Name the project RailPose3D and stand up a multi-agent harness following the Anthropic harness-design blog principles (decomposition, separation of concerns, file-based handoff, sprint contracts, context-reset over compaction). - CLAUDE.md / PLAN.md / PROGRESS.md as the file-based handoff surface; every agent must read PLAN+PROGRESS before acting. - 7 sub-agents under .claude/agents/: plan-architect (Planner), pole-detector-builder, rail-detector-builder, triangulation- builder, data-pipeline-builder (Generators), module-evaluator (Evaluator), dataset-explorer (read-only helper). - 6 skills under .claude/skills/: /start /sprint /eval /progress /handoff /contract. - SessionStart and Stop hooks to inject the PLAN/PROGRESS briefing and remind about PROGRESS.md updates. - docs/plan.md captures the user-approved detailed plan; docs/research.md is the prior tech survey. - .gitignore excludes data/, .usage/, model checkpoints, and local Claude overrides. Tracking: closes #1 Co-Authored-By: Claude Opus 4.7 (1M context) <noreply@anthropic.com>
2026-04-28 08:32:05 +09:00
parent 39df31f3e4
commit 417f880a87
23 changed files with 1202 additions and 0 deletions
--- a/docs/plan.md
+++ b/docs/plan.md
@@ -0,0 +1,243 @@
+# 드론 영상 기반 전철주·레일 검출 → 3D 좌표 추출 파이프라인 계획
+
+## Context (배경 및 문제 정의)
+
+사용자 목표: 드론 정사영상(orthomosaic)과 드론 동영상/사진으로부터 **전철주(catenary pole)** 와 **레일(rail)** 같은 가늘고 긴 구조물을 검출하고, 그 3D 좌표를 추출하는 것.
+
+이미 갖추어진 것:
+- **SfM/Photogrammetry 파이프라인** (COLMAP/Metashape)으로 카메라 포즈와 sparse/dense cloud 생성 가능
+- 라벨링 30장 (검증/시드용으로 활용)
+
+현재 막혀있는 핵심 문제 4가지:
+1. **전철주 하단(base, 지면 접점) 좌표를 정확히 잡지 못함** — 3D 좌표화의 기준점인데, 카메라가 oblique(비스듬히)일 때 **완금(crossarm, T자 가로팔)이 영상상 가장 아래쪽에 보이는 화소**가 되어, bbox 기반 detector가 완금을 base로 오인.

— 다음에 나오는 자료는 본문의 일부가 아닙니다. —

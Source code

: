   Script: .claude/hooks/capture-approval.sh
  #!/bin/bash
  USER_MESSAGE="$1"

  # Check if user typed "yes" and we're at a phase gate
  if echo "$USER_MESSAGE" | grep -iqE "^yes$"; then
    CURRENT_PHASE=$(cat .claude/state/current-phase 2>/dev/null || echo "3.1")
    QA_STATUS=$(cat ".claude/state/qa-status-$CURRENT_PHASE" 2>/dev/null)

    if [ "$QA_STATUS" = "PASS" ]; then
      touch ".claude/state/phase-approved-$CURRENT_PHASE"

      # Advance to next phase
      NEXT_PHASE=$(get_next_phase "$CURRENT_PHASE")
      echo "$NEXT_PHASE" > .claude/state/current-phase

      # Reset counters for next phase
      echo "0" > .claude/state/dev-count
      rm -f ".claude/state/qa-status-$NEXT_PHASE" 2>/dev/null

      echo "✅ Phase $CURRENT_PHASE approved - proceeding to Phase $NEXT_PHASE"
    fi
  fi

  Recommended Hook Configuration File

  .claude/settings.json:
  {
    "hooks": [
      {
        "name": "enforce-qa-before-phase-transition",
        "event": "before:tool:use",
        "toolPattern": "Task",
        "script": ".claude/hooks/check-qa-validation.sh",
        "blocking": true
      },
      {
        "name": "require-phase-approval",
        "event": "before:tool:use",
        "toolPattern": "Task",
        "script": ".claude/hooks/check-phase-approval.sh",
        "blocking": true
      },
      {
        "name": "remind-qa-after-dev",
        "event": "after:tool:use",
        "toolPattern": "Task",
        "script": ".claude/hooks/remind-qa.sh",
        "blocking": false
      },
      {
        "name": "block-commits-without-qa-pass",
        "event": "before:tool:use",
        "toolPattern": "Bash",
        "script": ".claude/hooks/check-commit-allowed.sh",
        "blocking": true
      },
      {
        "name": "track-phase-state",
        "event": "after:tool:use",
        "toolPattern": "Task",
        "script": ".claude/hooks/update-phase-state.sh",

+2. **라벨링 비용** — 30장만 보유. 일반적인 supervised 학습으론 불충분.
+3. **SfM 메시 품질** — 가는 수직물·금속 레일은 텍스처가 부족해 dense reconstruction이 너덜너덜하게 깨짐. 메시에서 직접 객체 추출 불가.

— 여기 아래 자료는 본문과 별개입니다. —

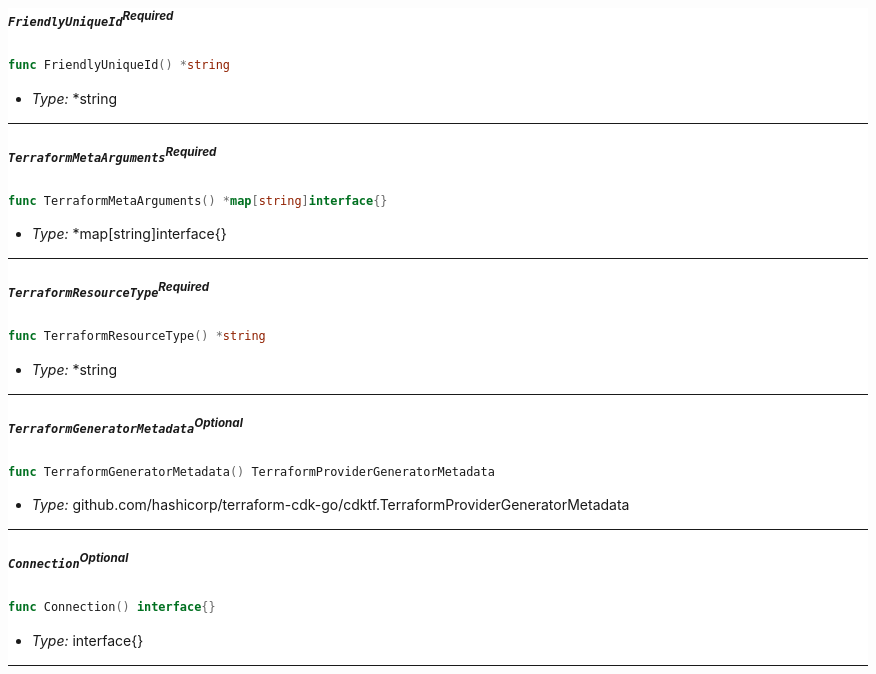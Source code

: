 
##### `FriendlyUniqueId`<sup>Required</sup> <a name="FriendlyUniqueId" id="@cdktf/provider-salesforce.user.User.property.friendlyUniqueId"></a>

```go
func FriendlyUniqueId() *string
```

- *Type:* *string

---

##### `TerraformMetaArguments`<sup>Required</sup> <a name="TerraformMetaArguments" id="@cdktf/provider-salesforce.user.User.property.terraformMetaArguments"></a>

```go
func TerraformMetaArguments() *map[string]interface{}
```

- *Type:* *map[string]interface{}

---

##### `TerraformResourceType`<sup>Required</sup> <a name="TerraformResourceType" id="@cdktf/provider-salesforce.user.User.property.terraformResourceType"></a>

```go
func TerraformResourceType() *string
```

- *Type:* *string

---

##### `TerraformGeneratorMetadata`<sup>Optional</sup> <a name="TerraformGeneratorMetadata" id="@cdktf/provider-salesforce.user.User.property.terraformGeneratorMetadata"></a>

```go
func TerraformGeneratorMetadata() TerraformProviderGeneratorMetadata
```

- *Type:* github.com/hashicorp/terraform-cdk-go/cdktf.TerraformProviderGeneratorMetadata

---

##### `Connection`<sup>Optional</sup> <a name="Connection" id="@cdktf/provider-salesforce.user.User.property.connection"></a>

```go
func Connection() interface{}
```

- *Type:* interface{}

---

+4. **레일은 bbox로 표현 불가** — 화면을 가로지르는 긴 곡선이므로 segmentation/polyline이 자연스러운 표현.
+
+## 핵심 전략
+
+**"메시에서 객체를 추출하지 말고, 2D 영상에서 정확히 검출한 뒤 SfM 카메라 포즈로 삼각측량하여 3D 좌표를 만든다."** SfM의 강점(카메라 포즈)만 쓰고 약점(가는 물체 dense recon)은 우회한다.
+
+세 모듈로 나누어 구축:
+- **(A) 전철주 base 검출** — 4-keypoint pose estimation으로 *구조적*으로 base/완금 구분
+- **(B) 레일 polyline 검출** — Segmentation + skeletonization (사전학습된 레일 모델에서 transfer)

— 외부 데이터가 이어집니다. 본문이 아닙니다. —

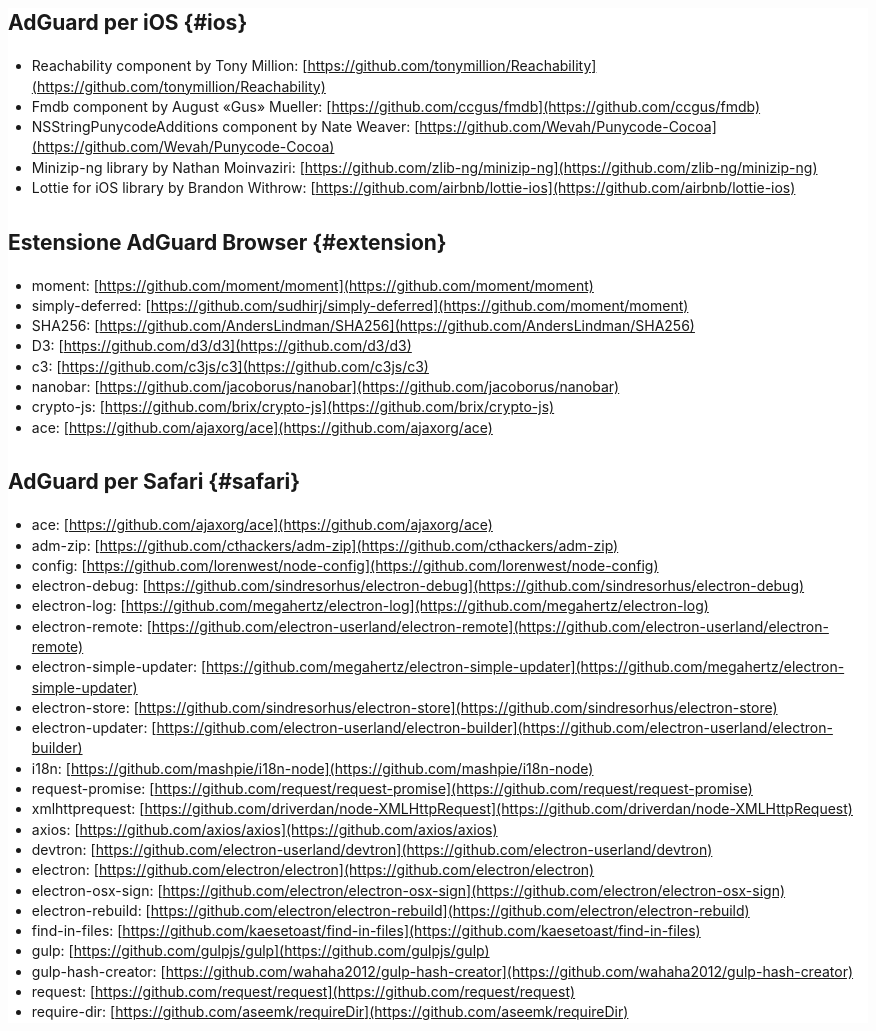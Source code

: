 ## AdGuard per iOS {#ios}

* Reachability component by Tony Million: [https://github.com/tonymillion/Reachability](https://github.com/tonymillion/Reachability)
* Fmdb component by August «Gus» Mueller: [https://github.com/ccgus/fmdb](https://github.com/ccgus/fmdb)
* NSStringPunycodeAdditions component by Nate Weaver: [https://github.com/Wevah/Punycode-Cocoa](https://github.com/Wevah/Punycode-Cocoa)
* Minizip-ng library by Nathan Moinvaziri: [https://github.com/zlib-ng/minizip-ng](https://github.com/zlib-ng/minizip-ng)
* Lottie for iOS library by Brandon Withrow: [https://github.com/airbnb/lottie-ios](https://github.com/airbnb/lottie-ios)

## Estensione AdGuard Browser {#extension}

* moment: [https://github.com/moment/moment](https://github.com/moment/moment)
* simply-deferred: [https://github.com/sudhirj/simply-deferred](https://github.com/moment/moment)
* SHA256: [https://github.com/AndersLindman/SHA256](https://github.com/AndersLindman/SHA256)
* D3: [https://github.com/d3/d3](https://github.com/d3/d3)
* c3: [https://github.com/c3js/c3](https://github.com/c3js/c3)
* nanobar: [https://github.com/jacoborus/nanobar](https://github.com/jacoborus/nanobar)
* crypto-js: [https://github.com/brix/crypto-js](https://github.com/brix/crypto-js)
* ace: [https://github.com/ajaxorg/ace](https://github.com/ajaxorg/ace)

## AdGuard per Safari {#safari}

* ace: [https://github.com/ajaxorg/ace](https://github.com/ajaxorg/ace)
* adm-zip: [https://github.com/cthackers/adm-zip](https://github.com/cthackers/adm-zip)
* config: [https://github.com/lorenwest/node-config](https://github.com/lorenwest/node-config)
* electron-debug: [https://github.com/sindresorhus/electron-debug](https://github.com/sindresorhus/electron-debug)
* electron-log: [https://github.com/megahertz/electron-log](https://github.com/megahertz/electron-log)
* electron-remote: [https://github.com/electron-userland/electron-remote](https://github.com/electron-userland/electron-remote)
* electron-simple-updater: [https://github.com/megahertz/electron-simple-updater](https://github.com/megahertz/electron-simple-updater)
* electron-store: [https://github.com/sindresorhus/electron-store](https://github.com/sindresorhus/electron-store)
* electron-updater: [https://github.com/electron-userland/electron-builder](https://github.com/electron-userland/electron-builder)
* i18n: [https://github.com/mashpie/i18n-node](https://github.com/mashpie/i18n-node)
* request-promise: [https://github.com/request/request-promise](https://github.com/request/request-promise)
* xmlhttprequest: [https://github.com/driverdan/node-XMLHttpRequest](https://github.com/driverdan/node-XMLHttpRequest)
* axios: [https://github.com/axios/axios](https://github.com/axios/axios)
* devtron: [https://github.com/electron-userland/devtron](https://github.com/electron-userland/devtron)
* electron: [https://github.com/electron/electron](https://github.com/electron/electron)
* electron-osx-sign: [https://github.com/electron/electron-osx-sign](https://github.com/electron/electron-osx-sign)
* electron-rebuild: [https://github.com/electron/electron-rebuild](https://github.com/electron/electron-rebuild)
* find-in-files: [https://github.com/kaesetoast/find-in-files](https://github.com/kaesetoast/find-in-files)
* gulp: [https://github.com/gulpjs/gulp](https://github.com/gulpjs/gulp)
* gulp-hash-creator: [https://github.com/wahaha2012/gulp-hash-creator](https://github.com/wahaha2012/gulp-hash-creator)
* request: [https://github.com/request/request](https://github.com/request/request)
* require-dir: [https://github.com/aseemk/requireDir](https://github.com/aseemk/requireDir)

+- **(C) 2D → 3D 통합** — 다중뷰 삼각측량 + DBSCAN 군집 + bundle adjustment
+
+전체 파이프라인은 **이미 운영 중인 SfM 출력에 detection 모듈만 끼워넣는 형태**라 최소 침습.
+
+## 모듈 A: 전철주 base 검출
+
+### 핵심 통찰
+**완금이 base로 오인되는 문제는 통계적 문제가 아니라 기하학적 문제다.** Bounding box의 "가장 아래쪽 픽셀"은 oblique 시점에서 완금일 수 있으므로, 모델이 학습량과 무관하게 못 푼다. → **Pose/keypoint 모델로 "이 점은 base, 저 점은 완금 끝"을 의미적으로 구분**해야 풀린다.
+
+### 채택 모델: RTMPose-m (or YOLO11-pose) + 4-keypoint 스켈레톤
+- **스켈레톤**: `{base, top, left_crossarm_tip, right_crossarm_tip}` (각 전철주당 4점)
+- **이유**: 사람 포즈 추정에서 "왼발/오른발"을 헷갈리지 않게 만든 것과 정확히 같은 트릭. base 채널은 오직 지면 접점에서만 supervise 되므로 완금과 구조적으로 구분됨.
+- **Repo**: https://github.com/open-mmlab/mmpose (RTMPose), https://github.com/ultralytics/ultralytics (YOLO11-pose)
+- **fallback**: ViTPose-Base (frozen DINOv2 backbone) — 30장 같은 극소 데이터에서 더 강함
+
+### 라벨 부족(30장) 대응 — 4단계 부트스트랩
+1. **Day 1–3 (라벨 0개로 시작)**: Grounding-DINO 1.5 (`"utility pole"`, `"전봇대"`) → SAM 2.1 box prompt → 마스크의 PCA 주축의 아래쪽 끝 → base 후보. 30장에 대해 픽셀 오차 측정 = baseline.
+   - Repos: https://github.com/IDEA-Research/Grounding-DINO-1.5-API , https://github.com/facebookresearch/sam2
+2. **Day 4–5**: MVP 출력 중 깨끗한 것을 RTMPose 학습용 부트스트랩 라벨로 사용.
+3. **Week 2+**: Albumentations + **copy-paste augmentation** (SAM2 마스크로 전철주를 잘라 다양한 배경에 붙이기, keypoint도 함께 변환). 5–10배 데이터 증강.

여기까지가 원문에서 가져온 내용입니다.